## Problem statement
Please copy out the lines in the entries that contain "textbf".

## Material provided
=-=-=-=-=

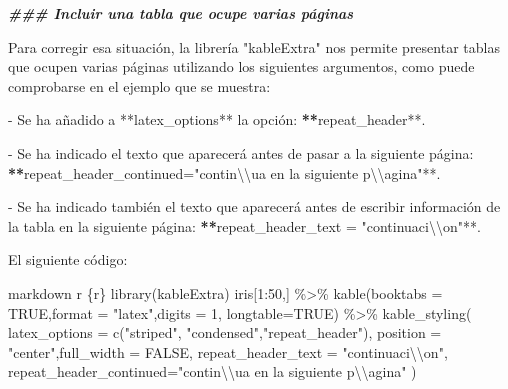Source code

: \documentclass[11pt,a4paper,oneside,]{article}
\newenvironment{Shaded}{\begin{snugshade}}{\end{snugshade}}
\newcommand{\AttributeTok}[1]{\textcolor[rgb]{0.77,0.63,0.00}{#1}}
\newcommand{\DocumentationTok}[1]{\textcolor[rgb]{0.56,0.35,0.01}{\textbf{\textit{#1}}}}
\newcommand{\ErrorTok}[1]{\textcolor[rgb]{0.64,0.00,0.00}{\textbf{#1}}}
\newcommand{\NormalTok}[1]{#1}
\newcommand{\SpecialCharTok}[1]{\textcolor[rgb]{0.00,0.00,0.00}{#1}}
\newcommand{\StringTok}[1]{\textcolor[rgb]{0.31,0.60,0.02}{#1}}
\numberwithin{dummy}{section}
\theoremstyle{ocrenumbox}
\theoremstyle{blacknumex}
\theoremstyle{blacknumbox}
\theoremstyle{ocrenum}
\theoremstyle{ocrenum}
\begin{document}
\begin{Shaded}
\begin{Highlighting}[numbers=left,,]
\DocumentationTok{\#\#\# Incluir una tabla que ocupe varias páginas}

\NormalTok{Para corregir esa situación, la librería }\StringTok{"kableExtra"}\NormalTok{ nos permite presentar tablas que ocupen varias páginas utilizando los siguientes argumentos, como puede comprobarse en el ejemplo que se muestra}\SpecialCharTok{:}

\SpecialCharTok{{-}}\NormalTok{ Se ha añadido a }\SpecialCharTok{**}\NormalTok{latex\_options}\SpecialCharTok{**}\NormalTok{ la opción}\SpecialCharTok{:} \ErrorTok{**}\NormalTok{repeat\_header}\SpecialCharTok{**}\NormalTok{.}

\SpecialCharTok{{-}}\NormalTok{ Se ha indicado el texto que aparecerá antes de pasar a la siguiente página}\SpecialCharTok{:}
\ErrorTok{**}\StringTok{\textasciigrave{}}\AttributeTok{repeat\_header\_continued="contin}\SpecialCharTok{\textbackslash{}\textbackslash{}}\AttributeTok{\textquotesingle{}ua en la siguiente p}\SpecialCharTok{\textbackslash{}\textbackslash{}}\AttributeTok{\textquotesingle{}agina"}\StringTok{\textasciigrave{}}\SpecialCharTok{**}\NormalTok{.}

\SpecialCharTok{{-}}\NormalTok{ Se ha indicado también el texto que aparecerá antes de escribir información de la tabla en la siguiente página}\SpecialCharTok{:} \ErrorTok{**}\StringTok{\textasciigrave{}}\AttributeTok{repeat\_header\_text = "continuaci}\SpecialCharTok{\textbackslash{}\textbackslash{}}\AttributeTok{\textquotesingle{}on"}\StringTok{\textasciigrave{}}\SpecialCharTok{**}\NormalTok{.}

\NormalTok{El siguiente código}\SpecialCharTok{:}

\StringTok{\textasciigrave{}\textasciigrave{}\textasciigrave{}\textasciigrave{}}\NormalTok{markdown}
\StringTok{\textasciigrave{}}\AttributeTok{r \textquotesingle{}\textquotesingle{}}\StringTok{\textasciigrave{}\textasciigrave{}\textasciigrave{}\textasciigrave{}}\AttributeTok{\{r\}}
\AttributeTok{library(kableExtra) }
\AttributeTok{iris[1:50,] \%\textgreater{}\% }
\AttributeTok{  kable(booktabs = TRUE,format = "latex",digits = 1, longtable=TRUE) \%\textgreater{}\%}
\AttributeTok{  kable\_styling(}
\AttributeTok{   latex\_options = c("striped", "condensed","repeat\_header"), }
\AttributeTok{   position = "center",full\_width = FALSE,}
\AttributeTok{   repeat\_header\_text = "continuaci}\SpecialCharTok{\textbackslash{}\textbackslash{}}\AttributeTok{\textquotesingle{}on", }
\AttributeTok{   repeat\_header\_continued="contin}\SpecialCharTok{\textbackslash{}\textbackslash{}}\AttributeTok{\textquotesingle{}ua en la siguiente p}\SpecialCharTok{\textbackslash{}\textbackslash{}}\AttributeTok{\textquotesingle{}agina"}
\AttributeTok{  )}
\StringTok{\textasciigrave{}\textasciigrave{}\textasciigrave{}}
\StringTok{\textasciigrave{}\textasciigrave{}\textasciigrave{}\textasciigrave{}}


\end{Highlighting}
\end{Shaded}
\end{document}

=-=-=-=-=

## Your solution
\newcommand{\DocumentationTok}[1]{\textcolor[rgb]{0.56,0.35,0.01}{\textbf{\textit{#1}}}}
\newcommand{\ErrorTok}[1]{\textcolor[rgb]{0.64,0.00,0.00}{\textbf{#1}}}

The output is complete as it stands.